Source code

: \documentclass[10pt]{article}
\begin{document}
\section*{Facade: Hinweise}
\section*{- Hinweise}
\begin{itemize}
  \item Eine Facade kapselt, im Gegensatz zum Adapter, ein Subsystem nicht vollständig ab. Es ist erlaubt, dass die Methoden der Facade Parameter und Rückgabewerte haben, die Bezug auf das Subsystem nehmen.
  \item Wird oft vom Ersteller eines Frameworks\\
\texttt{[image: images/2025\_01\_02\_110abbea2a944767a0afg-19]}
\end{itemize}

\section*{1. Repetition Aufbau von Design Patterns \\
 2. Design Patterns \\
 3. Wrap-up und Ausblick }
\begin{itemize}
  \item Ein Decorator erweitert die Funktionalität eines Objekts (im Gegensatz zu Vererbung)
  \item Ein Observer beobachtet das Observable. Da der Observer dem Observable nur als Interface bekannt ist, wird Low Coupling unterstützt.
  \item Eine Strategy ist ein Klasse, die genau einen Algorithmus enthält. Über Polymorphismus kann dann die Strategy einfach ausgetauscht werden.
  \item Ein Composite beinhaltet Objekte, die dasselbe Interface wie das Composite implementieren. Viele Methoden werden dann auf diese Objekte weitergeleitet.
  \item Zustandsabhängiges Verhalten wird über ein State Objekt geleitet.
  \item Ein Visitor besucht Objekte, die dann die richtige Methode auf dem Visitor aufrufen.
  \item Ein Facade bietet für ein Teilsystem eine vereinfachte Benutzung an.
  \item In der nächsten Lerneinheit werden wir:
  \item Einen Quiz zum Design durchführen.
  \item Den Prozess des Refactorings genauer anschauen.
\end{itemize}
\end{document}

* **Exercise**
Show the lines of the data that hold the word "section".

* **Result of the exercise**
\section*{Facade: Hinweise}
\section*{- Hinweise}
\section*{1. Repetition Aufbau von Design Patterns \\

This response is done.